Saturday 19 February 2011

Forlorn Hope?

Sat by what may well be my mother’s death bed, day after day, hopes dashed, raised then dashed again, I am utterly drained, not knowing how long I can bear it. I notice how I cope with life by creating little certainties everywhere I can in a forlorn attempt to control my world. This way I can adjust to almost anything, with profound loss, financial or human, but without it I am afraid, lost at sea in my tumultuous world.

So these last four days have been horrendous, first peacefully accepting her pending death after the initial shock of her fall and pneumonia, orchestrating loving visits by family and friends, then the unexpected prospect of recovery coupled with guilt for seemingly giving up all hope, a pattern only to be repeated all over again, leaving me uncertain as to what to say or do and emotionally crushed, as I sob openly.

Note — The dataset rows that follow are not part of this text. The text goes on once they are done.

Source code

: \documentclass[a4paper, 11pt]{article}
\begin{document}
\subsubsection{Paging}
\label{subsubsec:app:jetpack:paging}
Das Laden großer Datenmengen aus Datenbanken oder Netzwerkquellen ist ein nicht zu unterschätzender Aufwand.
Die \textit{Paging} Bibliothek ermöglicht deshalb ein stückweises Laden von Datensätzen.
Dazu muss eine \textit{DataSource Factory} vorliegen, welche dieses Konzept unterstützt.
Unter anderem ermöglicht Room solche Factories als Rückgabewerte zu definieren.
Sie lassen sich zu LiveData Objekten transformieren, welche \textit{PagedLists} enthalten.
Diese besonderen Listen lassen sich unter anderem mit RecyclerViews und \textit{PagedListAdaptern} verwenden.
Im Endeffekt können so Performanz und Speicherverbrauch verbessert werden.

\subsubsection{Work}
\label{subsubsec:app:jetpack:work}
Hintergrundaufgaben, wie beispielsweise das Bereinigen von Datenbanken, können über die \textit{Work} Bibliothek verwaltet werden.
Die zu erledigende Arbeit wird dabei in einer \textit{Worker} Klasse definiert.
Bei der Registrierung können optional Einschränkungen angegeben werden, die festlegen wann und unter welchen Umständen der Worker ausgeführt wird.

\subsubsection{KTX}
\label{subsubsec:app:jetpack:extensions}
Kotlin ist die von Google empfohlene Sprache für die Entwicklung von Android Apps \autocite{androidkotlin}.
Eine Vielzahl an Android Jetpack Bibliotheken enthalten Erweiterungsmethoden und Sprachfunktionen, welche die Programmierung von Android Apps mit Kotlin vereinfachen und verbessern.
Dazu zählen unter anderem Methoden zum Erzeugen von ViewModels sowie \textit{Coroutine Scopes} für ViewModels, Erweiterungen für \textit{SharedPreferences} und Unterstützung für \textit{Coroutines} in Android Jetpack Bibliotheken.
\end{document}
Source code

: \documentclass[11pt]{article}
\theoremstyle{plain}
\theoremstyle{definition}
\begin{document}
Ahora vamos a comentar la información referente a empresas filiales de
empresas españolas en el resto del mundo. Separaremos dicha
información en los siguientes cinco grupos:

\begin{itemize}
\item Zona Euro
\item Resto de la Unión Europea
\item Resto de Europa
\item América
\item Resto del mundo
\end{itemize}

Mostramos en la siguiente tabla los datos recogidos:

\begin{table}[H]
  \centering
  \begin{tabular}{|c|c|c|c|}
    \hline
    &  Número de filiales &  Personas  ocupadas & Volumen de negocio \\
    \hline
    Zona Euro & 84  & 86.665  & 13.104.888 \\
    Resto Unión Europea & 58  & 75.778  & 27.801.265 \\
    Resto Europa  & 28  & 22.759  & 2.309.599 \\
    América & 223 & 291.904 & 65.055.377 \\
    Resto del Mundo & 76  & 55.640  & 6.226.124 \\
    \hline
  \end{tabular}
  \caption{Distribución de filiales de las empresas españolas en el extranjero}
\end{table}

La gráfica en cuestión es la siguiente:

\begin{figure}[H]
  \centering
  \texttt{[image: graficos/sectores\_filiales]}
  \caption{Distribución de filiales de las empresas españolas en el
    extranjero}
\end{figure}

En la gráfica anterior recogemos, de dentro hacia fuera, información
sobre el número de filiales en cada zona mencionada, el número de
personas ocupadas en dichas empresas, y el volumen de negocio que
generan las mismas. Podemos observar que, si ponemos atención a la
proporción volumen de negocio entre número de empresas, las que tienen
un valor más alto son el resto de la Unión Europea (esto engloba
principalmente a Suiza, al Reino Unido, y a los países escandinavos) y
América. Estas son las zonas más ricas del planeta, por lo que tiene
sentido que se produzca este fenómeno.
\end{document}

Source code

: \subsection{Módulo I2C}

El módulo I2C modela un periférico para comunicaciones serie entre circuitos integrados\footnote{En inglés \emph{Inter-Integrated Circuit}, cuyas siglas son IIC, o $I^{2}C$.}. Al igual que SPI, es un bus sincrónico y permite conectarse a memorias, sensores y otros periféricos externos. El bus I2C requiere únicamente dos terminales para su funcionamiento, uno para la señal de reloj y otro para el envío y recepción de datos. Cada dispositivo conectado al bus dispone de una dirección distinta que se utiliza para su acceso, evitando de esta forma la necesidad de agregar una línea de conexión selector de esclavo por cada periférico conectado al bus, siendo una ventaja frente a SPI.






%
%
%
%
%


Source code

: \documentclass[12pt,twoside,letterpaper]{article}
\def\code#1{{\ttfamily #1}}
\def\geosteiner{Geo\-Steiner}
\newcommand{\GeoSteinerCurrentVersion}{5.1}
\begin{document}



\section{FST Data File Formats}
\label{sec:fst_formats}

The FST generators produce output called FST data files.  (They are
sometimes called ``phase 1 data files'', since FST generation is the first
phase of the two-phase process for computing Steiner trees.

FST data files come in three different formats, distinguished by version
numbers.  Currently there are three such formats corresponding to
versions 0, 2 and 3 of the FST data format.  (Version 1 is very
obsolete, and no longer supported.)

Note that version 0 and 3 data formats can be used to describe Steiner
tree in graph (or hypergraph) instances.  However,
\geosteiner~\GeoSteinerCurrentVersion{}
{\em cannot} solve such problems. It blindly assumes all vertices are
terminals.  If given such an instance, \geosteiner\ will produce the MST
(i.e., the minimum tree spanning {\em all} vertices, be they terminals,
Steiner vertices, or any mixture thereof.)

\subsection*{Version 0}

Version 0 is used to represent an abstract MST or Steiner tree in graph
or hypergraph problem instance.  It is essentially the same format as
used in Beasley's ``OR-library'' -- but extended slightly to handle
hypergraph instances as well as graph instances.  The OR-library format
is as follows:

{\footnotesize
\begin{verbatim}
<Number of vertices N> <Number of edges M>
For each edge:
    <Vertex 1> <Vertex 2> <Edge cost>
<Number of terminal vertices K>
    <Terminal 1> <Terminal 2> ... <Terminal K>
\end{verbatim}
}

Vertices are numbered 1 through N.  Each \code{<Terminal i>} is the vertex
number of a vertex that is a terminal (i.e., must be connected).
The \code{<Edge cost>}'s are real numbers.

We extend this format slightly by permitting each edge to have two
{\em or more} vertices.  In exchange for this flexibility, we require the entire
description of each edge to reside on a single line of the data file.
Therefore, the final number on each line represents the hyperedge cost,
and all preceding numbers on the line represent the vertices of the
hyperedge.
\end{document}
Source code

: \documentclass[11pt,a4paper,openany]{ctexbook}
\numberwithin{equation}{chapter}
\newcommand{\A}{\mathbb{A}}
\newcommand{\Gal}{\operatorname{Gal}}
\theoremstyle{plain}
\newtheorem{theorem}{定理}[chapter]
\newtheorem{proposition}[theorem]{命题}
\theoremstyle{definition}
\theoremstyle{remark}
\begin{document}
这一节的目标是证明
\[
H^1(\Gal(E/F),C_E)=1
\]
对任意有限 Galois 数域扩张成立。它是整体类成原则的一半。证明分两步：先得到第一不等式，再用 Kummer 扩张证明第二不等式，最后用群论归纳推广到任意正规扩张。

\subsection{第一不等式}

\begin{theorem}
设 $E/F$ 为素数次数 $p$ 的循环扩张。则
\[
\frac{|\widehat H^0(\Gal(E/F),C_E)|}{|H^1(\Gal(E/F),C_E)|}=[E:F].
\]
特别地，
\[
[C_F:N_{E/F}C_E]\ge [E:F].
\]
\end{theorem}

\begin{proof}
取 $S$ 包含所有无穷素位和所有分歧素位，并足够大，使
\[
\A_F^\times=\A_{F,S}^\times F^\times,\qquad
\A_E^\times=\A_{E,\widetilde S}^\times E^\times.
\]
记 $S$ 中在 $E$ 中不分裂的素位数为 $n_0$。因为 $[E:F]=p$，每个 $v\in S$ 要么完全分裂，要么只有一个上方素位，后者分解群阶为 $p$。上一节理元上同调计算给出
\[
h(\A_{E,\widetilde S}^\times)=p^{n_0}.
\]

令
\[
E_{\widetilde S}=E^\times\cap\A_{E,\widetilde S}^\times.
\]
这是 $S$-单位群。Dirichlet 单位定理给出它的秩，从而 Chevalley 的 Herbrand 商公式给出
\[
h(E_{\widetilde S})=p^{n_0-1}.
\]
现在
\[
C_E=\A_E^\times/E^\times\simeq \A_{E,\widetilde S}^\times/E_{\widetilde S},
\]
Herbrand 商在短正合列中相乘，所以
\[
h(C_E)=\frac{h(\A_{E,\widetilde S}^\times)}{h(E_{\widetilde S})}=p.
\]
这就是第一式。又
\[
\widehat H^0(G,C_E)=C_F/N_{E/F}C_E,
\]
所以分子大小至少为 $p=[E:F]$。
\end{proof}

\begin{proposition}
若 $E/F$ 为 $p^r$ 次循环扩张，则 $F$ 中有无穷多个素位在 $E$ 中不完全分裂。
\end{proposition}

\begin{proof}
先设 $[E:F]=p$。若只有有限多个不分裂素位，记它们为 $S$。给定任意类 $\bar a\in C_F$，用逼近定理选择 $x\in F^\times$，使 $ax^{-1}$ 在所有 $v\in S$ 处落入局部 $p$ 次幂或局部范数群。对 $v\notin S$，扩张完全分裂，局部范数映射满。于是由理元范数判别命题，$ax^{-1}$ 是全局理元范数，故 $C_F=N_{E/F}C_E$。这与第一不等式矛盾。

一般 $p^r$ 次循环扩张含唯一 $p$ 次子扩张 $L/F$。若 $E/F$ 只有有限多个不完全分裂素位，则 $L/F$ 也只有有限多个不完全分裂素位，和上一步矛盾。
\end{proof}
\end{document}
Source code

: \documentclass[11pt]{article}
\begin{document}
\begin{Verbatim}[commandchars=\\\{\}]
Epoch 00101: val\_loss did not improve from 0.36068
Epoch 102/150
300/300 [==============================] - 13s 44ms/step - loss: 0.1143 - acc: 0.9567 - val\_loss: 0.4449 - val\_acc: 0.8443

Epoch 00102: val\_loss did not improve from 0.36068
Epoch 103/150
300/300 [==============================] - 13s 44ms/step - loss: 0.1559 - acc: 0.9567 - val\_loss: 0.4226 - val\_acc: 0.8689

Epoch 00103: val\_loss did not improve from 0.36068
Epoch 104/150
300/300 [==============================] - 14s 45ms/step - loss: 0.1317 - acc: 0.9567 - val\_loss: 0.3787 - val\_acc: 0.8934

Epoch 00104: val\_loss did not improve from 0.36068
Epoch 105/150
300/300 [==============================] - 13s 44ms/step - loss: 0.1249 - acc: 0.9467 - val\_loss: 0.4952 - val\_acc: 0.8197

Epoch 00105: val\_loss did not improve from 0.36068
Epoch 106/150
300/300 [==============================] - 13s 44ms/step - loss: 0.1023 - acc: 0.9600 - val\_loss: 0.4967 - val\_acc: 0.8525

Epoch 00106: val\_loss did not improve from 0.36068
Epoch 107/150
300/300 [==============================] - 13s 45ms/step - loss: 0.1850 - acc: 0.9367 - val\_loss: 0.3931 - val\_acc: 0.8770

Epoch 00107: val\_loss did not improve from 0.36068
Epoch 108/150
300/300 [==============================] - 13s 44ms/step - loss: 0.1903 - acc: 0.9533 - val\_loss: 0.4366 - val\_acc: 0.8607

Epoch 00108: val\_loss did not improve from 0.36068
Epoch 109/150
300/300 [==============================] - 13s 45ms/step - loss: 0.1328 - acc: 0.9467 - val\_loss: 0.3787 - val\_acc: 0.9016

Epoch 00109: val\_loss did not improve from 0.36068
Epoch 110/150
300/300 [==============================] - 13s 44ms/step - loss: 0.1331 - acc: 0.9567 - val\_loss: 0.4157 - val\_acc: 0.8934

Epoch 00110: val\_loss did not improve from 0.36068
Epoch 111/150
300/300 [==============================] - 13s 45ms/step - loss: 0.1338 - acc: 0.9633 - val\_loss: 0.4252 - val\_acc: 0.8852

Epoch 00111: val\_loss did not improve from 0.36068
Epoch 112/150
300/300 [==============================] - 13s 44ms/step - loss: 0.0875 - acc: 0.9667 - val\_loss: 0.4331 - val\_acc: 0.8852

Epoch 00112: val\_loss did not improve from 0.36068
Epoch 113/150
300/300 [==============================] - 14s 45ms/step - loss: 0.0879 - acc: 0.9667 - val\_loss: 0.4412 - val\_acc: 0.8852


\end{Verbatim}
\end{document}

An unlikely messenger tells me to take care of myself, raising awareness of my own vulnerability, not only in the face of death but in my life in general. Certain in my mother’s love, I know now to nurture myself as I know she would were she still able. Maybe she still is as I recall, tired, laying my head on her bed, holding her hand to comfort her and transmit love and light to heal her when suddenly she gently pulls away her hand and took my upper arm to comfort me! It seems there truly is no love more selfless and unconditional than a mother’s love for her child.